▸ AVAILABLE DATA
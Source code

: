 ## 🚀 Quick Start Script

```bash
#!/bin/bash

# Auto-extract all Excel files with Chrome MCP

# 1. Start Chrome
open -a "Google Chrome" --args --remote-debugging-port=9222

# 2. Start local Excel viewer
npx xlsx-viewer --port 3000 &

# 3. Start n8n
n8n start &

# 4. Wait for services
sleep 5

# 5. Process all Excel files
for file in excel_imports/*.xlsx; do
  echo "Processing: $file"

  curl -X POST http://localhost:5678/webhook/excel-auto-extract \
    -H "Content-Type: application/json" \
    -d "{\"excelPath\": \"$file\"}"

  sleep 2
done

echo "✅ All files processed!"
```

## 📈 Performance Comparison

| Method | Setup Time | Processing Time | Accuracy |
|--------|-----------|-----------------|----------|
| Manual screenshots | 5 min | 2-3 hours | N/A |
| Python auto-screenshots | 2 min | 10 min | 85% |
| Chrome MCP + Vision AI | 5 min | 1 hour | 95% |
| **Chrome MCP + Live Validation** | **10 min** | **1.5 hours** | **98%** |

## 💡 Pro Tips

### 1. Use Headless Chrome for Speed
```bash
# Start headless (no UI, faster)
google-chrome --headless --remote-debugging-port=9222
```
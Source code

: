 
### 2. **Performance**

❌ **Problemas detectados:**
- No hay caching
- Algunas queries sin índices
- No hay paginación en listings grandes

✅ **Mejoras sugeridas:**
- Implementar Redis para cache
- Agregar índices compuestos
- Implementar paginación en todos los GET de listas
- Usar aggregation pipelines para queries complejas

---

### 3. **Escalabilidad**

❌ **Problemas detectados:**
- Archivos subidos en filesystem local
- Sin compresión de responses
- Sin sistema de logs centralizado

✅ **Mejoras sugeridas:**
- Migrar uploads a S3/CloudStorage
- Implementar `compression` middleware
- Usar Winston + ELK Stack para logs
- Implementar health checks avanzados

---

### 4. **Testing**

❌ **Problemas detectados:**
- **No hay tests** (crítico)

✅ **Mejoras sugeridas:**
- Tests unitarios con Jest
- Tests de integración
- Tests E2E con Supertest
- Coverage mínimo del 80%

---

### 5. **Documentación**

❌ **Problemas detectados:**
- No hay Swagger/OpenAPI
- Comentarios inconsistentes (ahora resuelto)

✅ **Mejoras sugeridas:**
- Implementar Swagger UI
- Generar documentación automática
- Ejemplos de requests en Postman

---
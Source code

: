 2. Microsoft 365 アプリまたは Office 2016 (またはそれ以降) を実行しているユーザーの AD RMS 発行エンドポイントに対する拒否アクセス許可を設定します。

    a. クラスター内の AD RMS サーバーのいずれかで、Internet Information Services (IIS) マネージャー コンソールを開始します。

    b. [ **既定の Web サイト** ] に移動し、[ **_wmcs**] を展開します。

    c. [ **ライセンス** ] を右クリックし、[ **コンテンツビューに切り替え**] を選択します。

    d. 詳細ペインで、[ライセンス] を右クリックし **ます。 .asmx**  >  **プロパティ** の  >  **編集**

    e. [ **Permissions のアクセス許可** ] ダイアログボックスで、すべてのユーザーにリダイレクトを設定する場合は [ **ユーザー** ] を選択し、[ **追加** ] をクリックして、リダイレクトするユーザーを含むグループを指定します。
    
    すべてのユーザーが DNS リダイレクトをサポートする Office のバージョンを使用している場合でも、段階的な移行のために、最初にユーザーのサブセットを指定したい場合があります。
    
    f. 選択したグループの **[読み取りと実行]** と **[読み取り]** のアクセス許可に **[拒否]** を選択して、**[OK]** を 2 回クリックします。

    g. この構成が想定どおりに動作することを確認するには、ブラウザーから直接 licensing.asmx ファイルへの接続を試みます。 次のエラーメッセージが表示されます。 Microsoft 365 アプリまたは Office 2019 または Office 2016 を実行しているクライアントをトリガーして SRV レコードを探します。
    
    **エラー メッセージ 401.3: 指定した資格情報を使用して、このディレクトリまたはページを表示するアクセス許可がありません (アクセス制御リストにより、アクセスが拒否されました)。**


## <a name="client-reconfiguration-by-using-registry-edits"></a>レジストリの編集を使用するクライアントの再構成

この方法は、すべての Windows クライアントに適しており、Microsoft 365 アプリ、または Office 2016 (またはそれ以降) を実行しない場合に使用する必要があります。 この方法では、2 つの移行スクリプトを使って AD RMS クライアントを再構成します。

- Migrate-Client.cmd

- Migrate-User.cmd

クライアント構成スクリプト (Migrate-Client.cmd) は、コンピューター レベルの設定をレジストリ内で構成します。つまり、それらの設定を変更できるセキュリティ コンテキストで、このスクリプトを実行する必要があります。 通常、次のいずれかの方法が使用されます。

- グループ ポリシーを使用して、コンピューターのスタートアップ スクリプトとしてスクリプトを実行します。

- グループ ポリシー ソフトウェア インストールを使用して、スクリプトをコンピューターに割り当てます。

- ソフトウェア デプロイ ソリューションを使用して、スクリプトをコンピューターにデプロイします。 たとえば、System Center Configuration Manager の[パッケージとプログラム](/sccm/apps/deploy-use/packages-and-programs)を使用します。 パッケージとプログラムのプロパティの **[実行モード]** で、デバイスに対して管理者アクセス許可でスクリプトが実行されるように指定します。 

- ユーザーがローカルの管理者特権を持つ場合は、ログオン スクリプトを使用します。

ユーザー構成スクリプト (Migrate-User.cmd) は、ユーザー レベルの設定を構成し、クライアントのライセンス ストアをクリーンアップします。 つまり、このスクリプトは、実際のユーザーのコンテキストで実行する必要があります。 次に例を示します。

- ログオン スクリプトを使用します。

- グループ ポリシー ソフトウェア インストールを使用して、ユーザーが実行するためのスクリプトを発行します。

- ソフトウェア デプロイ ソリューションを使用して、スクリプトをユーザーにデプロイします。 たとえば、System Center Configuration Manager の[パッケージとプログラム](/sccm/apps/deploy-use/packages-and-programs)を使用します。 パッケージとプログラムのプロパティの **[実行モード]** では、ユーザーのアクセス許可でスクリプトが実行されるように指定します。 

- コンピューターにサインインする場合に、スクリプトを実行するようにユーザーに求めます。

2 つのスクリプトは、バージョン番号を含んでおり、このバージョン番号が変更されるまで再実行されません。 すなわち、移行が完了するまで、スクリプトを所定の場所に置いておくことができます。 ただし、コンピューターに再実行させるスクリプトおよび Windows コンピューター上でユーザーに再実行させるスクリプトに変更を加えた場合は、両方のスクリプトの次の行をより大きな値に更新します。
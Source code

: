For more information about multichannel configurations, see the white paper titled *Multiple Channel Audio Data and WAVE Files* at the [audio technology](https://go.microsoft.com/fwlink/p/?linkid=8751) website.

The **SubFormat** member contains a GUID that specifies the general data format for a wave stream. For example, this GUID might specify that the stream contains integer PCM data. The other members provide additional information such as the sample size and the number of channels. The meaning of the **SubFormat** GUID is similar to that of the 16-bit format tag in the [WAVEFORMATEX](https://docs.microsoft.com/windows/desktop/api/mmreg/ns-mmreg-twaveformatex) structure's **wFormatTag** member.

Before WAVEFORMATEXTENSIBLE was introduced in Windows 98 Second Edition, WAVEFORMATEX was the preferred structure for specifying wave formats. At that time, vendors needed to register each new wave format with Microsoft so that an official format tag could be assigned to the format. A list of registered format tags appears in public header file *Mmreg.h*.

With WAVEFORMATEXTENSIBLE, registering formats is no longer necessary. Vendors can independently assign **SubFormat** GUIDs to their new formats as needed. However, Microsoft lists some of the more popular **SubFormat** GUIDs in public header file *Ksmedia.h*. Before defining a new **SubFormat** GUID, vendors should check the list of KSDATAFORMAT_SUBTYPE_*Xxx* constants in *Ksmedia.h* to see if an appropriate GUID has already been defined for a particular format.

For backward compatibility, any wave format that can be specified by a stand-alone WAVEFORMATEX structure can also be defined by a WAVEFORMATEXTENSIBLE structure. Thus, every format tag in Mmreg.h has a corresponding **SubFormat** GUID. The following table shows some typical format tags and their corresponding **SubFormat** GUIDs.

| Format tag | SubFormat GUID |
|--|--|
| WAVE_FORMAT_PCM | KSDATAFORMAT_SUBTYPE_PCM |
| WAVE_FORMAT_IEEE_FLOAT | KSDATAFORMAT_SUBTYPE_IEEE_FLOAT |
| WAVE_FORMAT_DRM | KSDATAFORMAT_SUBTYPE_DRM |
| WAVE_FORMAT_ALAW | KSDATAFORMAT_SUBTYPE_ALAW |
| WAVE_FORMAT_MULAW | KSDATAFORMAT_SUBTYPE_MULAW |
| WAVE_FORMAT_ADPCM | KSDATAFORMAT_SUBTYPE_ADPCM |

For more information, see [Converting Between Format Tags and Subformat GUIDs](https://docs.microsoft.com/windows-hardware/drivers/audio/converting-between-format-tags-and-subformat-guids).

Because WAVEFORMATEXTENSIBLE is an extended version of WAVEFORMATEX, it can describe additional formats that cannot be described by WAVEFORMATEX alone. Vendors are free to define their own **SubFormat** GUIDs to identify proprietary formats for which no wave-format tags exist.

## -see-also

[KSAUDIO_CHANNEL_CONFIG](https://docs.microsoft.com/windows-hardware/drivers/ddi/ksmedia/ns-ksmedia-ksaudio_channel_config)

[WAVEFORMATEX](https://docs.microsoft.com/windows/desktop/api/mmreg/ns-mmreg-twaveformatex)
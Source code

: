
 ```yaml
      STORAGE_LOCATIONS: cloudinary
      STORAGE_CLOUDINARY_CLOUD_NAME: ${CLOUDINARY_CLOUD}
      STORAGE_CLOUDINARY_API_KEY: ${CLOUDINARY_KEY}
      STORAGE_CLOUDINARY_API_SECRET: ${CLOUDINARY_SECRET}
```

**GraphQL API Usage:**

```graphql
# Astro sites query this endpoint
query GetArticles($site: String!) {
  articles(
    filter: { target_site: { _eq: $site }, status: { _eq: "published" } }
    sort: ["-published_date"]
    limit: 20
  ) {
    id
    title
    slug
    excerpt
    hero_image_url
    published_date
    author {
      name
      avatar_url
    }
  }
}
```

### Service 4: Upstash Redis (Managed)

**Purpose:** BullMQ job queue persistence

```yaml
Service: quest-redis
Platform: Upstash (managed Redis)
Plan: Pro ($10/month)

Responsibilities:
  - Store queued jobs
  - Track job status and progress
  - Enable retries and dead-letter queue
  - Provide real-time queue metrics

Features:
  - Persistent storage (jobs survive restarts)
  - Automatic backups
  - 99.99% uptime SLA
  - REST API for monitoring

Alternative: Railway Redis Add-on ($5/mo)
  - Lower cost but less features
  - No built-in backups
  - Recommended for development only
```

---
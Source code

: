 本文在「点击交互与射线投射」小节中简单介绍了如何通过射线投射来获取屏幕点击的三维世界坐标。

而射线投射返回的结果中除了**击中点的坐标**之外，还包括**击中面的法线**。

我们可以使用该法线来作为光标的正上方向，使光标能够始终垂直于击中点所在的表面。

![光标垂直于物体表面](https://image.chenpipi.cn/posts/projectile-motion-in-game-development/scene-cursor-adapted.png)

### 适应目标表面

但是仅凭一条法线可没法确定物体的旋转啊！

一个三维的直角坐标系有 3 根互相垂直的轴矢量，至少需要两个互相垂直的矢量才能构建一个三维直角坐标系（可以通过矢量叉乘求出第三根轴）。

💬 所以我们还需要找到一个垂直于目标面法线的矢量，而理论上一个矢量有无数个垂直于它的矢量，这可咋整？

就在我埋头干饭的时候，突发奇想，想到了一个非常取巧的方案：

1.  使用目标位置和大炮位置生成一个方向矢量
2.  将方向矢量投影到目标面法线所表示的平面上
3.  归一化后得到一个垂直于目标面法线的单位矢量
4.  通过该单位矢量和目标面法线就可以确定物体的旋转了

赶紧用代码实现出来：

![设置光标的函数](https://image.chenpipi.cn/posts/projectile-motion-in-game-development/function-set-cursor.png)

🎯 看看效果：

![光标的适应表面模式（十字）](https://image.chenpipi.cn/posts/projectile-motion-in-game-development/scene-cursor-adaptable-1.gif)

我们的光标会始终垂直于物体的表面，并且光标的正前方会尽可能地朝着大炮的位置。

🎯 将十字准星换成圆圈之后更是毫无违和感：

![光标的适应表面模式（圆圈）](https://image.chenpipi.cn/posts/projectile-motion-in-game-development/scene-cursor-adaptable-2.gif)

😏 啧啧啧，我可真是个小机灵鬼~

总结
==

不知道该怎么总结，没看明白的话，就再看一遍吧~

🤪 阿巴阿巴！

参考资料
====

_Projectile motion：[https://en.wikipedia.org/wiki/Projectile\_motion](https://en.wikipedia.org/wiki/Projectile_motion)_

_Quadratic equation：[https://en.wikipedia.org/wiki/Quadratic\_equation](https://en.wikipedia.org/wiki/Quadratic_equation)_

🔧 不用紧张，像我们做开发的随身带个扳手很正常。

▸ TASK TO CARRY OUT
Copy out only the lines running from the beginning of the data to the line with "- Algunas queries sin índices", both ends included.

▸ ANSWER FOR THIS EXERCISE
Source code

: ## 🚀 Quick Start Script

```bash
#!/bin/bash

# Auto-extract all Excel files with Chrome MCP

# 1. Start Chrome
open -a "Google Chrome" --args --remote-debugging-port=9222

# 2. Start local Excel viewer
npx xlsx-viewer --port 3000 &

# 3. Start n8n
n8n start &

# 4. Wait for services
sleep 5

# 5. Process all Excel files
for file in excel_imports/*.xlsx; do
  echo "Processing: $file"

  curl -X POST http://localhost:5678/webhook/excel-auto-extract \
    -H "Content-Type: application/json" \
    -d "{\"excelPath\": \"$file\"}"

  sleep 2
done

echo "✅ All files processed!"
```

## 📈 Performance Comparison

| Method | Setup Time | Processing Time | Accuracy |
|--------|-----------|-----------------|----------|
| Manual screenshots | 5 min | 2-3 hours | N/A |
| Python auto-screenshots | 2 min | 10 min | 85% |
| Chrome MCP + Vision AI | 5 min | 1 hour | 95% |
| **Chrome MCP + Live Validation** | **10 min** | **1.5 hours** | **98%** |

## 💡 Pro Tips

### 1. Use Headless Chrome for Speed
```bash
# Start headless (no UI, faster)
google-chrome --headless --remote-debugging-port=9222
```
Source code

: 
### 2. **Performance**

❌ **Problemas detectados:**
- No hay caching
- Algunas queries sin índices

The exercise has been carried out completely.